_Exercise inputs_.
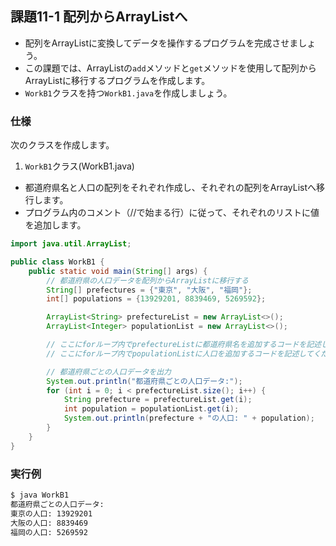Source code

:## 課題11-1 配列からArrayListへ

- 配列をArrayListに変換してデータを操作するプログラムを完成させましょう。
- この課題では、ArrayListの`add`メソッドと`get`メソッドを使用して配列からArrayListに移行するプログラムを作成します。
- `WorkB1`クラスを持つ`WorkB1.java`を作成しましょう。

### 仕様

次のクラスを作成します。

1. `WorkB1`クラス(WorkB1.java)

- 都道府県名と人口の配列をそれぞれ作成し、それぞれの配列をArrayListへ移行します。
- プログラム内のコメント（//で始まる行）に従って、それぞれのリストに値を追加します。

```java
import java.util.ArrayList;

public class WorkB1 {
    public static void main(String[] args) {
        // 都道府県の人口データを配列からArrayListに移行する
        String[] prefectures = {"東京", "大阪", "福岡"};
        int[] populations = {13929201, 8839469, 5269592};

        ArrayList<String> prefectureList = new ArrayList<>();
        ArrayList<Integer> populationList = new ArrayList<>();

        // ここにforループ内でprefectureListに都道府県名を追加するコードを記述してください。
        // ここにforループ内でpopulationListに人口を追加するコードを記述してください。

        // 都道府県ごとの人口データを出力
        System.out.println("都道府県ごとの人口データ:");
        for (int i = 0; i < prefectureList.size(); i++) {
            String prefecture = prefectureList.get(i);
            int population = populationList.get(i);
            System.out.println(prefecture + "の人口: " + population);
        }
    }
}
```

### 実行例

```sh
$ java WorkB1
都道府県ごとの人口データ:
東京の人口: 13929201
大阪の人口: 8839469
福岡の人口: 5269592
```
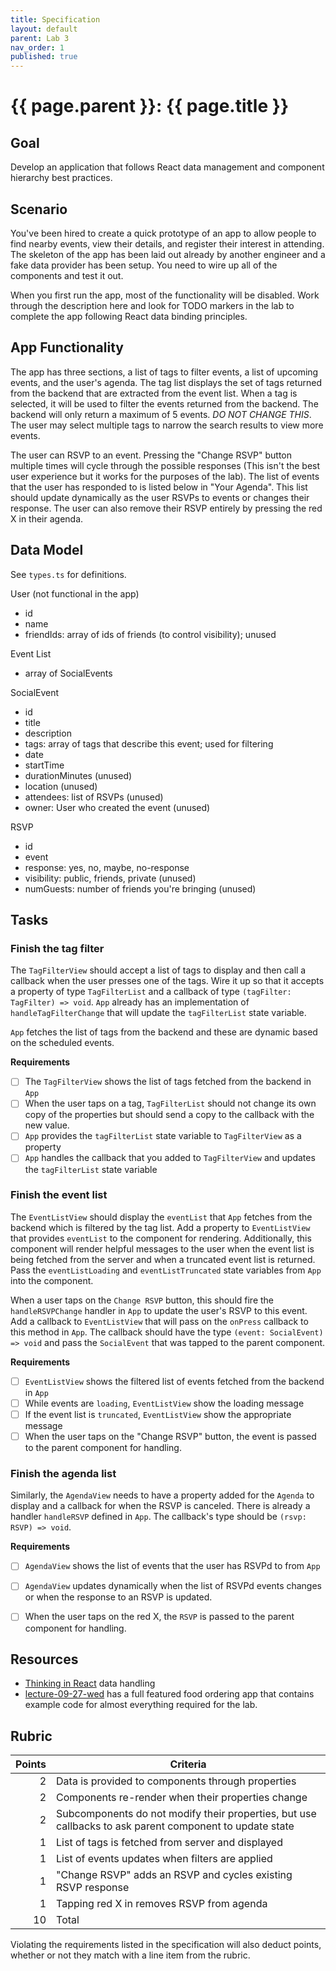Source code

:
 ```yaml
---
title: Specification
layout: default
parent: Lab 3
nav_order: 1
published: true
---
```


# {{ page.parent }}: {{ page.title }}

## Goal

Develop an application that follows React data management and component
hierarchy best practices.

## Scenario

You've been hired to create a quick prototype of an app to allow people to find
nearby events, view their details, and register their interest in attending. The
skeleton of the app has been laid out already by another engineer and a fake
data provider has been setup. You need to wire up all of the components and test
it out.

When you first run the app, most of the functionality will be disabled. Work
through the description here and look for TODO markers in the lab to complete
the app following React data binding principles.

## App Functionality

The app has three sections, a list of tags to filter events, a list of upcoming
events, and the user's agenda. The tag list displays the set of tags returned
from the backend that are extracted from the event list. When a tag is selected,
it will be used to filter the events returned from the backend. The backend will
only return a maximum of 5 events. *DO NOT CHANGE THIS*. The user may select
multiple tags to narrow the search results to view more events.

The user can RSVP to an event. Pressing the "Change RSVP" button multiple times
will cycle through the possible responses (This isn't the best user experience
but it works for the purposes of the lab). The list of events that the user has
responded to is listed below in "Your Agenda". This list should update
dynamically as the user RSVPs to events or changes their response. The user can
also remove their RSVP entirely by pressing the red X in their agenda.


## Data Model

See `types.ts` for definitions.

User (not functional in the app)

- id
- name
- friendIds: array of ids of friends (to control visibility); unused

Event List

- array of SocialEvents

SocialEvent

- id
- title
- description
- tags: array of tags that describe this event; used for filtering
- date
- startTime
- durationMinutes (unused)
- location (unused)
- attendees: list of RSVPs (unused)
- owner: User who created the event (unused)

RSVP

- id
- event
- response: yes, no, maybe, no-response
- visibility: public, friends, private (unused)
- numGuests: number of friends you're bringing (unused)

## Tasks

### Finish the tag filter

The `TagFilterView` should accept a list of tags to display and then call a
callback when the user presses one of the tags. Wire it up so that it accepts a
property of type `TagFilterList` and a callback  of type `(tagFilter: TagFilter)
=> void`. `App` already has an implementation of `handleTagFilterChange` that
will update the `tagFilterList` state variable.

`App` fetches the list of tags from the backend and these are dynamic
based on the scheduled events.

**Requirements**

- [ ] The `TagFilterView` shows the list of tags fetched from the backend in `App`
- [ ] When the user taps on a tag, `TagFilterList` should not change its own
  copy of the properties but should send a copy to the callback with the new
  value.
- [ ] `App` provides the `tagFilterList` state variable to `TagFilterView` as a
  property
- [ ] `App` handles the callback that you added to `TagFilterView` and updates
  the `tagFilterList` state variable

### Finish the event list

The `EventListView` should display the `eventList` that `App` fetches from the
backend which is filtered by the tag list. Add a property to `EventListView`
that provides `eventList` to the component for rendering. Additionally, this
component will render helpful messages to the user when the event list is being
fetched from the server and when a truncated event list is returned. Pass the
`eventListLoading` and `eventListTruncated` state variables from `App` into
the component.

When a user taps on the `Change RSVP` button, this should fire the
`handleRSVPChange` handler in `App` to update the user's RSVP to this event. Add
a callback to `EventListView` that will pass on the `onPress` callback to this
method in `App`. The callback should have the type `(event: SocialEvent) =>
void` and pass the `SocialEvent` that was tapped to the parent component.

**Requirements**

- [ ] `EventListView` shows the filtered list of events fetched from the backend in `App`
- [ ] While events are `loading`, `EventListView` show the loading message
- [ ] If the event list is `truncated`, `EventListView` show the appropriate message
- [ ] When the user taps on the "Change RSVP" button, the event is passed to the
  parent component for handling.

### Finish the agenda list

Similarly, the `AgendaView` needs to have a property added for the `Agenda` to
display and a callback for when the RSVP is canceled. There is already a handler
`handleRSVP` defined in `App`. The callback's type should be `(rsvp: RSVP) =>
void`.

**Requirements**

- [ ] `AgendaView` shows the list of events that the user has RSVPd to from `App`
- [ ] `AgendaView` updates dynamically when the list of RSVPd events changes or
  when the response to an RSVP is updated.
- [ ] When the user taps on the red X, the `RSVP` is passed to the parent
  component for handling.


## Resources

- [Thinking in React](https://react.dev/learn/thinking-in-react) data handling
- [lecture-09-27-wed](https://github.com/bsu-cs-jb/lecture-09-27-wed) has a
  full featured food ordering app that contains example code for almost
  everything required for the lab.

## Rubric

| Points | Criteria |
| ------:| -------- |
| 2      | Data is provided to components through properties |
| 2      | Components re-render when their properties change |
| 2      | Subcomponents do not modify their properties, but use callbacks to ask parent component to update state |
| 1      | List of tags is fetched from server and displayed |
| 1      | List of events updates when filters are applied |
| 1      | "Change RSVP" adds an RSVP and cycles existing RSVP response |
| 1      | Tapping red X in removes RSVP from agenda |
| 10     | Total |

Violating the requirements listed in the specification will also deduct points,
whether or not they match with a line item from the rubric.


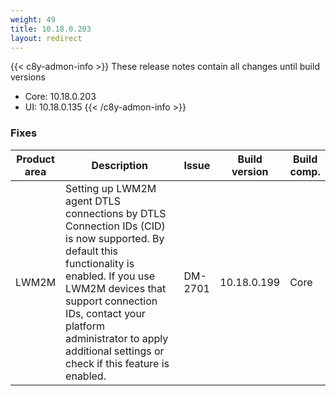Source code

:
 ```yaml
---
weight: 49
title: 10.18.0.203
layout: redirect
---
```


{{< c8y-admon-info >}}
These release notes contain all changes until build versions
- Core: 10.18.0.203
- UI: 10.18.0.135
{{< /c8y-admon-info >}}

### Fixes

<table>
<colgroup>
<col style="width: 15%;">
<col style="width:50%;">
<col style="width: 10%;">
<col style="width: 12%;">
<col style="width: 13%;">
</colgroup>
<thead><tr>
<th>
Product area</th>
<th>
Description</th>
<th>
Issue</th>
<th>
Build version</th>
<th>Build comp.</th>
</tr>
</thead><tbody>

<tr>
<td>LWM2M</td>
<td>Setting up LWM2M agent DTLS connections by DTLS Connection IDs (CID) is now supported. By default this functionality is enabled. If you use LWM2M devices that support connection IDs, contact your platform administrator&nbsp;to apply additional settings or check if this feature is enabled.</td>
<td>DM-2701</td>
<td>10.18.0.199</td>
<td>Core</td>
</tr>

</tbody></table>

_Task goal_. Every line that holds the string "taps" must be copied from the records above.

_Expected answer_.
- [ ] When the user taps on a tag, `TagFilterList` should not change its own
When a user taps on the `Change RSVP` button, this should fire the
- [ ] When the user taps on the "Change RSVP" button, the event is passed to the
- [ ] When the user taps on the red X, the `RSVP` is passed to the parent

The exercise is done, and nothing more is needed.